Kenya losing Sh100 billion annually on tax exemptions

By John Njiraini

 

Kenya is losing over Sh100 billion annually from a number of tax exemptions, most of which are “unnecessary”, while others fuel corruption.

Economic Secretary Geoffery Mwau said on Tuesday the Treasury would abolish tax exemptions deemed unnecessary and those being abused by unscrupulous traders.

“We are losing Sh100 billion annually from such moves. This is a huge amount. That is why we plan to eliminate some of them,” he said.

Speaking during a forum on Tax Justice, Dr Mwau singled out the removal of tax on maize imports to allow the country replenish maize stocks at the height of a severe shortage in April, stating the move only benefited businessmen involved in the importation business.

During the time, the Government also abolished duty on wheat and removed duties and levies on kerosene.

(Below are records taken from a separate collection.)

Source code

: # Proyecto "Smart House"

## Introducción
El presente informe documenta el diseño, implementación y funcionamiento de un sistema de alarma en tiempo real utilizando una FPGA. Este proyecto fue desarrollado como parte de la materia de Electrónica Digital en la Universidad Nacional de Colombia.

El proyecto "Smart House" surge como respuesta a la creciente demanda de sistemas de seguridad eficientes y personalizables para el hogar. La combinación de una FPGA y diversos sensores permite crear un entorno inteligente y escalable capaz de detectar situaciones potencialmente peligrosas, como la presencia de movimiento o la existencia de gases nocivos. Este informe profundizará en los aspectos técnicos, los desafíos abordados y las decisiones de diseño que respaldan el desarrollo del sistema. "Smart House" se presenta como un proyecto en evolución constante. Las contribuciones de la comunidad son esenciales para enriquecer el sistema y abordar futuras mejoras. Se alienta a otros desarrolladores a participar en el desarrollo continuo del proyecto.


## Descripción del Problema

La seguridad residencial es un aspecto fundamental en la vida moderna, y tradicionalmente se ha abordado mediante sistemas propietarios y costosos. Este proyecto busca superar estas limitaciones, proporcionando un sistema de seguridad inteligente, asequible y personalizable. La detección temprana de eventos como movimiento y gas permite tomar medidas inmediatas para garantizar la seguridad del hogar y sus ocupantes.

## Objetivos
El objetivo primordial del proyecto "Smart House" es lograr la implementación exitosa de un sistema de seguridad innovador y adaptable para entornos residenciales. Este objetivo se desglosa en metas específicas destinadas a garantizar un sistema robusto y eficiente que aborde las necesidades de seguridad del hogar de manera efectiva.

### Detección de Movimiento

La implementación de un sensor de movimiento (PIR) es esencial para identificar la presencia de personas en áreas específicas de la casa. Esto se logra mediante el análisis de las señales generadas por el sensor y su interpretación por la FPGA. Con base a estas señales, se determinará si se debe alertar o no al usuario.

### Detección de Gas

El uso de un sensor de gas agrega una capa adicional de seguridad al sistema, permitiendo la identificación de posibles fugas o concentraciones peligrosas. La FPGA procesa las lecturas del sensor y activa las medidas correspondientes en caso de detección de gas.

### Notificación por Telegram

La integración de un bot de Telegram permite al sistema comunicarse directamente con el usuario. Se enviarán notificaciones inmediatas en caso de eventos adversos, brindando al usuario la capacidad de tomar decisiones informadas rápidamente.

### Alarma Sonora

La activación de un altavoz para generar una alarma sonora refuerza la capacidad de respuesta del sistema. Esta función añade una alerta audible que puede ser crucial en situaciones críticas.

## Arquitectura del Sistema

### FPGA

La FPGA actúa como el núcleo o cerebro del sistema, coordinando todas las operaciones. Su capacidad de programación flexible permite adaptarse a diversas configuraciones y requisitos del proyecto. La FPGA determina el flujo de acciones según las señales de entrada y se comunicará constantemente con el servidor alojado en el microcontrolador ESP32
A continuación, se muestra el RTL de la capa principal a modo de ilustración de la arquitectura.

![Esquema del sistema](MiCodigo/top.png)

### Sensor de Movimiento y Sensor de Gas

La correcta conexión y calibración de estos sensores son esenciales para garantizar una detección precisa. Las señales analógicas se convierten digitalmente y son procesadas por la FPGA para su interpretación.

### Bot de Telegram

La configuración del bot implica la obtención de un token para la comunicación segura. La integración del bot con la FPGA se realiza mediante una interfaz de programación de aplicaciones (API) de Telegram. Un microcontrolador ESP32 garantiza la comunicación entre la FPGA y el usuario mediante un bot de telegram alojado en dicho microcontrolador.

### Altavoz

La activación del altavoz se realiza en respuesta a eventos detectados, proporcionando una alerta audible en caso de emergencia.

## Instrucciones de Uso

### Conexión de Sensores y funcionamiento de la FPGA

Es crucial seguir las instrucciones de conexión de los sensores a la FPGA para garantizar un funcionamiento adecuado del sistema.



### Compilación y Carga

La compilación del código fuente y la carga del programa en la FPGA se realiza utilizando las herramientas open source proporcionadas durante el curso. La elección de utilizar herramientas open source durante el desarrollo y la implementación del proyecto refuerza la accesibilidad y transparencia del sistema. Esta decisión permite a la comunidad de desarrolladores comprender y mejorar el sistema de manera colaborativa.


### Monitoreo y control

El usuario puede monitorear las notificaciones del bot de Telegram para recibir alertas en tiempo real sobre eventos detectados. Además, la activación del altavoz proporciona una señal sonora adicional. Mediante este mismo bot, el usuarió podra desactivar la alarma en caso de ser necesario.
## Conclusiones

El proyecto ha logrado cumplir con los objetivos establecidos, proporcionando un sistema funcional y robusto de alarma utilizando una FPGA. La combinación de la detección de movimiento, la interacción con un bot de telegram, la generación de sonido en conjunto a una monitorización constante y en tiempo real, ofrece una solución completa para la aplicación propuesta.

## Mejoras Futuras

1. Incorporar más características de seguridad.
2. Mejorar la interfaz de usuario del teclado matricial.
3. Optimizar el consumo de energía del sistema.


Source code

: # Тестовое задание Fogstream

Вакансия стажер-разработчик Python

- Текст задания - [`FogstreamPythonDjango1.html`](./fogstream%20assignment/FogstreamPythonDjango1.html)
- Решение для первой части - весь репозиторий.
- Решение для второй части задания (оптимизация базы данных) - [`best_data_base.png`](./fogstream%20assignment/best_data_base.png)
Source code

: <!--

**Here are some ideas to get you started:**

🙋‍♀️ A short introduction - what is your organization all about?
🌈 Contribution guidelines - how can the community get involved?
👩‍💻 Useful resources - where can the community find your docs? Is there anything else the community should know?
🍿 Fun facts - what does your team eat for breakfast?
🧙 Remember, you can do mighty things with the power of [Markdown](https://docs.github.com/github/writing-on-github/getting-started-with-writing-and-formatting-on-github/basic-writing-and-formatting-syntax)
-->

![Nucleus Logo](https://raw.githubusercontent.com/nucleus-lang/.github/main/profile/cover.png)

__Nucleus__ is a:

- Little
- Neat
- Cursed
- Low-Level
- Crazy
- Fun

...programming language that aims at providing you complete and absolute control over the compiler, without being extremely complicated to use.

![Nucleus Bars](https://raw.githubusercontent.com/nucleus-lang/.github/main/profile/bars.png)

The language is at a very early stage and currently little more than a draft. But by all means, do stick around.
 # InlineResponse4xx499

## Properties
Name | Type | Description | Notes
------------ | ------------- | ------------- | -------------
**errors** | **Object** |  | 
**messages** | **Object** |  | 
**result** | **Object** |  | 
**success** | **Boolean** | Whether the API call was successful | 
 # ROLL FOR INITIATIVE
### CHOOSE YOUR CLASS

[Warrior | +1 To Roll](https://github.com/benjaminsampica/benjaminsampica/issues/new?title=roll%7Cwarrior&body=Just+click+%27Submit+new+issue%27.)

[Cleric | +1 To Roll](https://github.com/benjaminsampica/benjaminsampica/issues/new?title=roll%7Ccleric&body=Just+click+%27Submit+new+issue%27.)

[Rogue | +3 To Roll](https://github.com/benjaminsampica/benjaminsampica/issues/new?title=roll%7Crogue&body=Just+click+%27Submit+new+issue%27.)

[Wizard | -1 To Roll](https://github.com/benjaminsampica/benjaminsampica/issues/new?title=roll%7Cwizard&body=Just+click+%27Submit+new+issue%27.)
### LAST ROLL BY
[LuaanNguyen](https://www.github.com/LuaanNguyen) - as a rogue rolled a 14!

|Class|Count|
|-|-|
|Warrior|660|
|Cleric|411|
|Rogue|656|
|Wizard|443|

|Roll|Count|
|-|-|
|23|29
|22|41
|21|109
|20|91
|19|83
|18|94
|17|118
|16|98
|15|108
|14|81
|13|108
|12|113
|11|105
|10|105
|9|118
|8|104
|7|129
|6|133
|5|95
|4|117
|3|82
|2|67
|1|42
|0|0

“When these trades import maize duty free, they do not pass the benefits to Kenyans,” he said.

He also noted that tax incentives granted to investors in the Export Processing Zones (EPZs) have not been beneficial to the country and could be abolished in the near future.

 

Tax governance

 

To encourage investors in the zones, the Government offers a sweetening deal that include a 10-year corporate income tax holiday, a 10-year tax withholding holiday, exemption from value added tax (VAT) and customs import duty on inputs.

“The EPZ exemptions have not benefited us. We think the key to success of the EPZs is not the exemptions but reducing the cost doing business,” he said.

Dr Mwau said the Government is undertaking a complete overhaul of the country’s tax regime to boost revenue collection with the aim of increasing tax ratio to gross domestic product that currently stands at 21 per cent.

VAT, under which most of the tax exemptions have been granted, is in the process of being reformed and a reviewed Draft VAT Bill is waiting tabling in Parliament.

The new law aims to eliminate inefficiencies and ease compliance. Also in the pipelines are plans to harmonise tax regime within the East Africa Community to curb tax invasion including smuggling and diversion of goods destined for exports.

The forum, organised by the East Africa Tax and Governance Network, aims to push for equal sharing of the tax burden.  During the 2010/2011 fiscal year, the Kenya Revenue Authority collected Sh634.9 compared to Sh534.4 billion collected in 2009/2010.